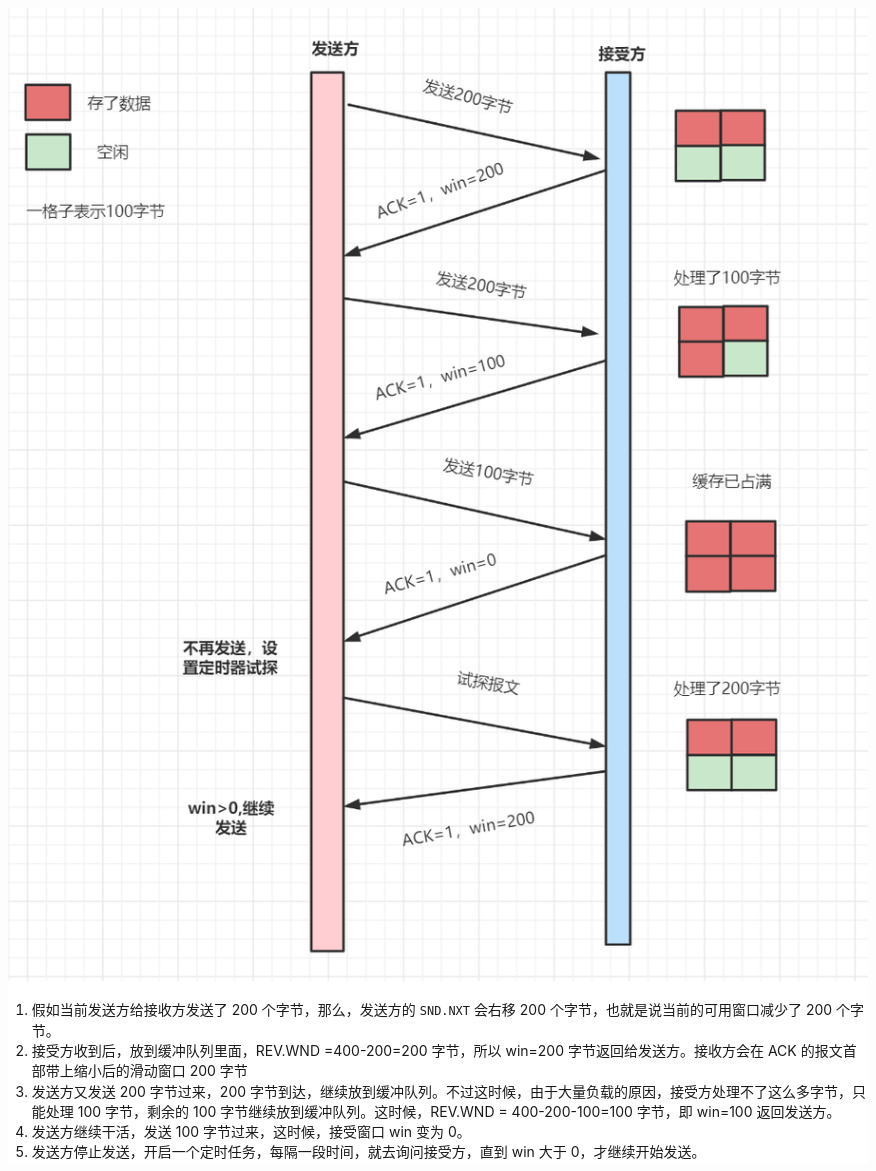 ![17.png](计算机网络.assets/17.png)

1. 假如当前发送方给接收方发送了 200 个字节，那么，发送方的 `SND.NXT` 会右移 200 个字节，也就是说当前的可用窗口减少了 200 个字节。
2. 接受方收到后，放到缓冲队列里面，REV.WND =400-200=200 字节，所以 win=200 字节返回给发送方。接收方会在 ACK 的报文首部带上缩小后的滑动窗口 200 字节
3. 发送方又发送 200 字节过来，200 字节到达，继续放到缓冲队列。不过这时候，由于大量负载的原因，接受方处理不了这么多字节，只能处理 100 字节，剩余的 100 字节继续放到缓冲队列。这时候，REV.WND = 400-200-100=100 字节，即 win=100 返回发送方。
4. 发送方继续干活，发送 100 字节过来，这时候，接受窗口 win 变为 0。
5. 发送方停止发送，开启一个定时任务，每隔一段时间，就去询问接受方，直到 win 大于 0，才继续开始发送。
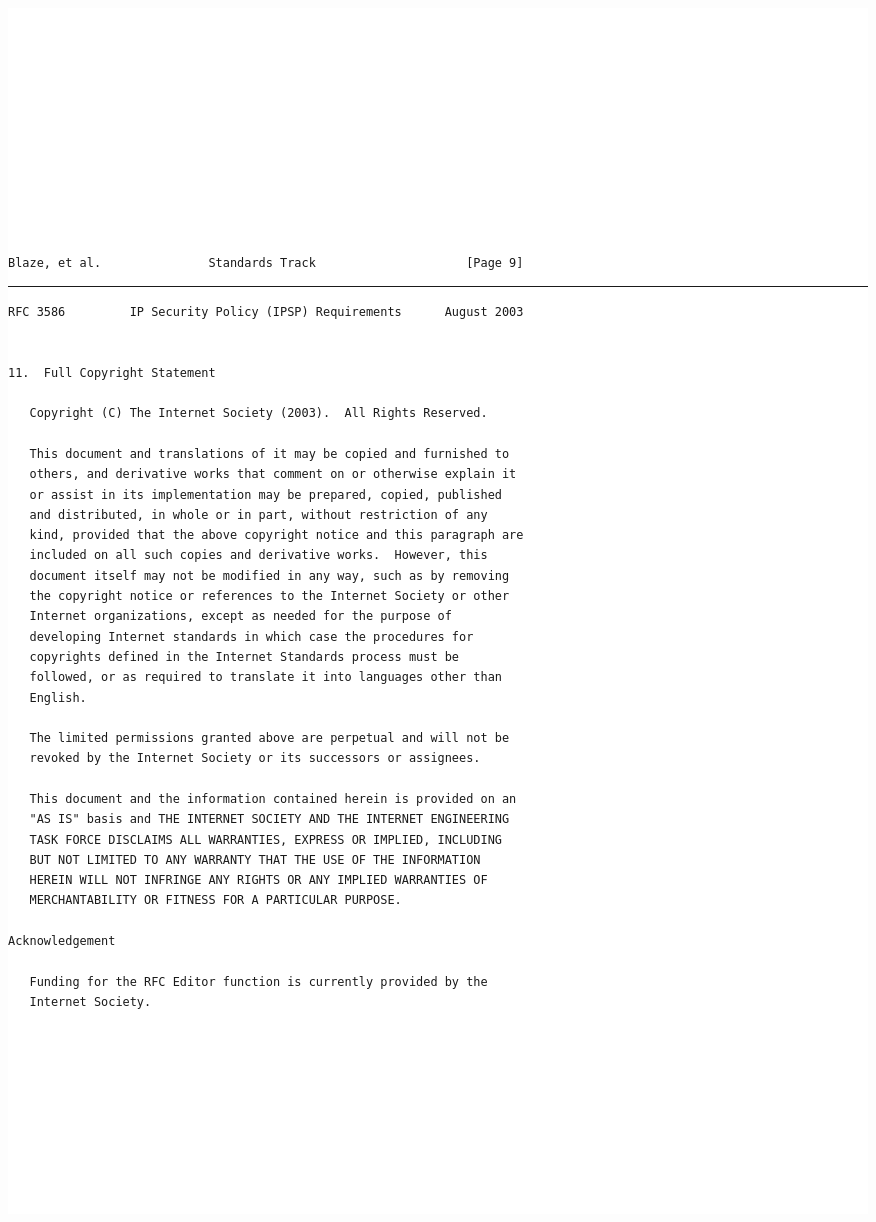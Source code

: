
 ``` newpage












Blaze, et al.               Standards Track                     [Page 9]
```

------------------------------------------------------------------------

``` newpage
RFC 3586         IP Security Policy (IPSP) Requirements      August 2003


11.  Full Copyright Statement

   Copyright (C) The Internet Society (2003).  All Rights Reserved.

   This document and translations of it may be copied and furnished to
   others, and derivative works that comment on or otherwise explain it
   or assist in its implementation may be prepared, copied, published
   and distributed, in whole or in part, without restriction of any
   kind, provided that the above copyright notice and this paragraph are
   included on all such copies and derivative works.  However, this
   document itself may not be modified in any way, such as by removing
   the copyright notice or references to the Internet Society or other
   Internet organizations, except as needed for the purpose of
   developing Internet standards in which case the procedures for
   copyrights defined in the Internet Standards process must be
   followed, or as required to translate it into languages other than
   English.

   The limited permissions granted above are perpetual and will not be
   revoked by the Internet Society or its successors or assignees.

   This document and the information contained herein is provided on an
   "AS IS" basis and THE INTERNET SOCIETY AND THE INTERNET ENGINEERING
   TASK FORCE DISCLAIMS ALL WARRANTIES, EXPRESS OR IMPLIED, INCLUDING
   BUT NOT LIMITED TO ANY WARRANTY THAT THE USE OF THE INFORMATION
   HEREIN WILL NOT INFRINGE ANY RIGHTS OR ANY IMPLIED WARRANTIES OF
   MERCHANTABILITY OR FITNESS FOR A PARTICULAR PURPOSE.

Acknowledgement

   Funding for the RFC Editor function is currently provided by the
   Internet Society.











```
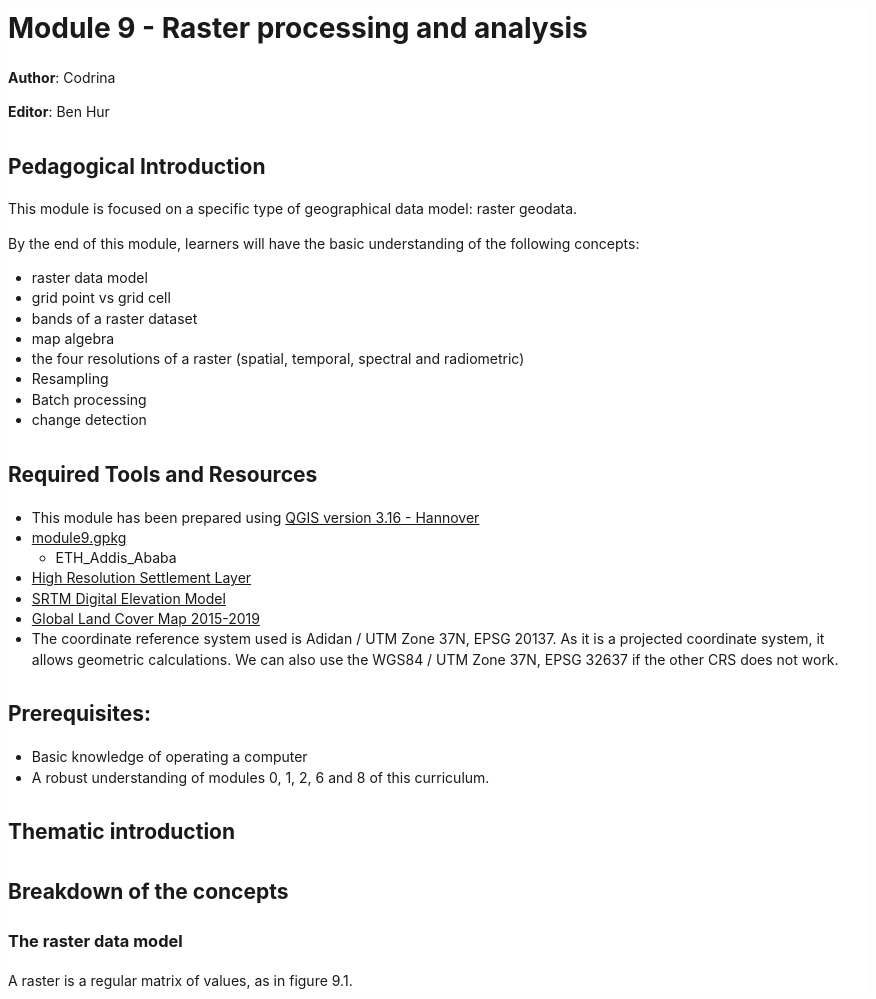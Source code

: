 # **Module 9 - Raster processing and analysis**

**Author**: Codrina

**Editor**: Ben Hur

## Pedagogical Introduction

This module is focused on a specific type of geographical data model: raster geodata.

By the end of this module, learners will have the basic understanding of the following concepts:

*   raster data model
*   grid point vs grid cell
*   bands of a raster dataset
*   map algebra 
*   the four resolutions of a raster (spatial, temporal, spectral and radiometric)
*   Resampling
*   Batch processing
*   change detection


## Required Tools and Resources

*   This module has been prepared using [QGIS version 3.16 - Hannover](https://qgis.org/en/site/forusers/download.html)
*   [module9.gpkg](data/module9.gpkg)
    *   ETH_Addis_Ababa
*   [High Resolution Settlement Layer](data/HRSL_Addis_Ababa_Population.tif)
*   [SRTM Digital Elevation Model](data/SRTM_DEM)
*   [Global Land Cover Map 2015-2019](data/Global_Land_Cover_Map)
* The coordinate reference system used is Adidan / UTM Zone 37N, EPSG 20137. As it is a projected coordinate system, it allows geometric calculations. We can also use the WGS84 / UTM Zone 37N, EPSG 32637 if the other CRS does not work.


## Prerequisites: 

*   Basic knowledge of operating a computer
*   A robust understanding of modules 0, 1, 2, 6 and 8 of this curriculum. 


## Thematic introduction

## Breakdown of the concepts

### The raster data model

A raster is a regular matrix of values, as in figure 9.1.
===
_Work request:_
Give the number of lines above that hold "copied", with no other words.

_Answer:_
2